◆ Task instructions
Those lines of the data that hold the word "means" are to be copied out.

(Stored data entries)

○ ○ ○ ○ ○ ○ ○

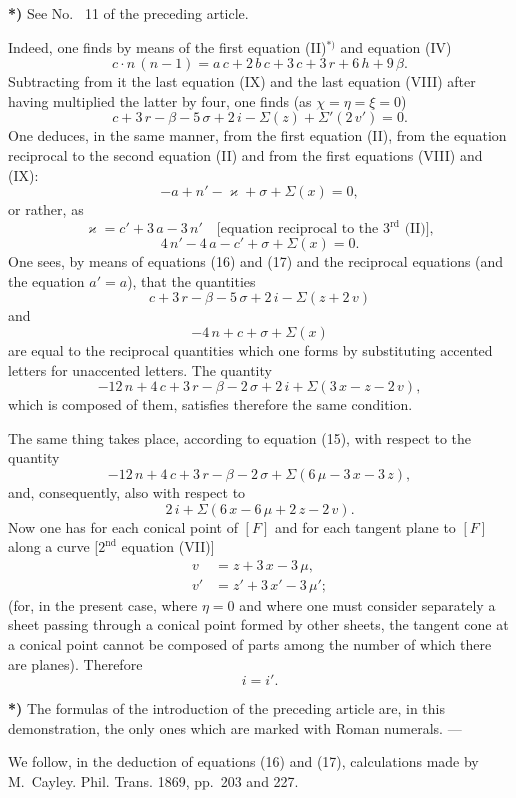 \documentclass{article}
\begin{document}
\textbf{*)} See No.~ 11 of the preceding article.

Indeed, one finds by means of the first equation (II)${}^{*)}$ and equation (IV)
\[
c \cdot n\,(n - 1) = a\,c + 2\,b\,c + 3\,c + 3\,r + 6\,h + 9\,\beta.
\]
Subtracting from it the last equation (IX) and the last equation (VIII) after having multiplied the latter by four, one finds (as $\chi = \eta = \xi = 0$)
\[
c + 3\,r - \beta - 5\,\sigma + 2\,i - \Sigma(z) + \Sigma'(2\,v') = 0. \tag{16}
\]
One deduces, in the same manner, from the first equation (II), from the equation reciprocal to the second equation (II) and from the first equations (VIII) and (IX):
\[
- a + n' - \varkappa + \sigma + \Sigma(x) = 0,
\]
or rather, as
\[
\varkappa = c' + 3\,a - 3\,n' \quad\text{[equation reciprocal to the } 3^{\text{rd}} \text{ (II)]},
\]
\[
4\,n' - 4\,a - c' + \sigma + \Sigma(x) = 0. \tag{17}
\]
One sees, by means of equations (16) and (17) and the reciprocal equations (and the equation $a' = a$), that the quantities
\[
c + 3\,r - \beta - 5\,\sigma + 2\,i - \Sigma(z + 2\,v)
\]
and
\[
- 4\,n + c + \sigma + \Sigma(x)
\]
are equal to the reciprocal quantities which one forms by substituting accented letters for unaccented letters. The quantity
\[
- 12\,n + 4\,c + 3\,r - \beta - 2\,\sigma + 2\,i + \Sigma(3\,x - z - 2\,v),
\]
which is composed of them, satisfies therefore the same condition.

The same thing takes place, according to equation (15), with respect to the quantity
\[
- 12\,n + 4\,c + 3\,r - \beta - 2\,\sigma + \Sigma(6\,\mu - 3\,x - 3\,z),
\]
and, consequently, also with respect to
\[
2\,i + \Sigma(6\,x - 6\,\mu + 2\,z - 2\,v).
\]
Now one has for each conical point of $[F]$ and for each tangent plane to $[F]$ along a curve [$2^{\text{nd}}$ equation (VII)]
\[
\begin{aligned}
v &= z + 3\,x - 3\,\mu, \\
v' &= z' + 3\,x' - 3\,\mu';
\end{aligned}
\]
(for, in the present case, where $\eta = 0$ and where one must consider separately a sheet passing through a conical point formed by other sheets, the tangent cone at a conical point cannot be composed of parts among the number of which there are planes). Therefore
\[
i = i'.
\]

\textbf{*)} The formulas of the introduction of the preceding article are, in this demonstration, the only ones which are marked with Roman numerals. ---

We follow, in the deduction of equations (16) and (17), calculations made by M.~Cayley. Phil. Trans. 1869, pp.~203 and 227.
\end{document}
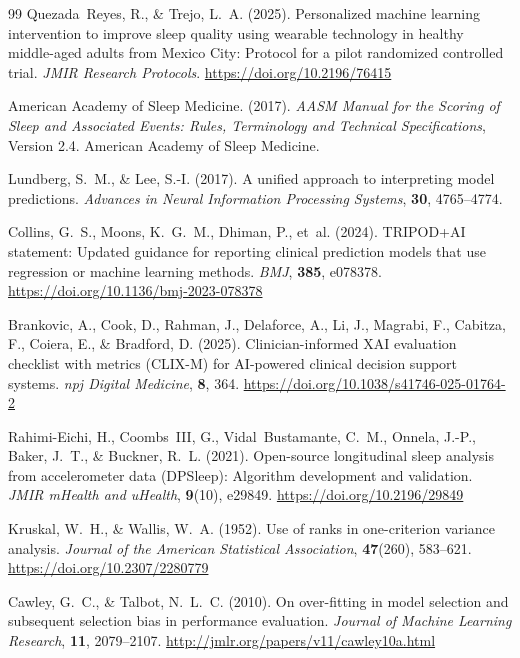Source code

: \documentclass[fleqn,10pt]{wlscirep}
\begin{document}
\begin{thebibliography}{99}
Quezada~Reyes, R., \& Trejo, L.~A. (2025). Personalized machine learning intervention to improve sleep quality using wearable technology in healthy middle-aged adults from Mexico City: Protocol for a pilot randomized controlled trial. \textit{JMIR Research Protocols}. \url{https://doi.org/10.2196/76415}

American Academy of Sleep Medicine. (2017). \textit{AASM Manual for the Scoring of Sleep and Associated Events: Rules, Terminology and Technical Specifications}, Version 2.4. American Academy of Sleep Medicine.

Lundberg, S.~M., \& Lee, S.-I. (2017). A unified approach to interpreting model predictions. \textit{Advances in Neural Information Processing Systems}, \textbf{30}, 4765--4774.

Collins, G.~S., Moons, K.~G.~M., Dhiman, P., et~al. (2024). TRIPOD+AI statement: Updated guidance for reporting clinical prediction models that use regression or machine learning methods. \textit{BMJ}, \textbf{385}, e078378. \url{https://doi.org/10.1136/bmj-2023-078378}

Brankovic, A., Cook, D., Rahman, J., Delaforce, A., Li, J., Magrabi, F., Cabitza, F., Coiera, E., \& Bradford, D. (2025). Clinician-informed XAI evaluation checklist with metrics (CLIX-M) for AI-powered clinical decision support systems. \textit{npj Digital Medicine}, \textbf{8}, 364. \url{https://doi.org/10.1038/s41746-025-01764-2}

Rahimi-Eichi, H., Coombs~III, G., Vidal~Bustamante, C.~M., Onnela, J.-P., Baker, J.~T., \& Buckner, R.~L. (2021). Open-source longitudinal sleep analysis from accelerometer data (DPSleep): Algorithm development and validation. \textit{JMIR mHealth and uHealth}, \textbf{9}(10), e29849. \url{https://doi.org/10.2196/29849}

Kruskal, W.~H., \& Wallis, W.~A. (1952). Use of ranks in one-criterion variance analysis. \textit{Journal of the American Statistical Association}, \textbf{47}(260), 583--621. \url{https://doi.org/10.2307/2280779}

Cawley, G.~C., \& Talbot, N.~L.~C. (2010). On over-fitting in model selection and subsequent selection bias in performance evaluation. \textit{Journal of Machine Learning Research}, \textbf{11}, 2079--2107. \url{http://jmlr.org/papers/v11/cawley10a.html}

\end{thebibliography}
\end{document}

○ ○ ○ ○ ○ ○ ○

◆ Response to this task
Indeed, one finds by means of the first equation (II)${}^{*)}$ and equation (IV)
One sees, by means of equations (16) and (17) and the reciprocal equations (and the equation $a' = a$), that the quantities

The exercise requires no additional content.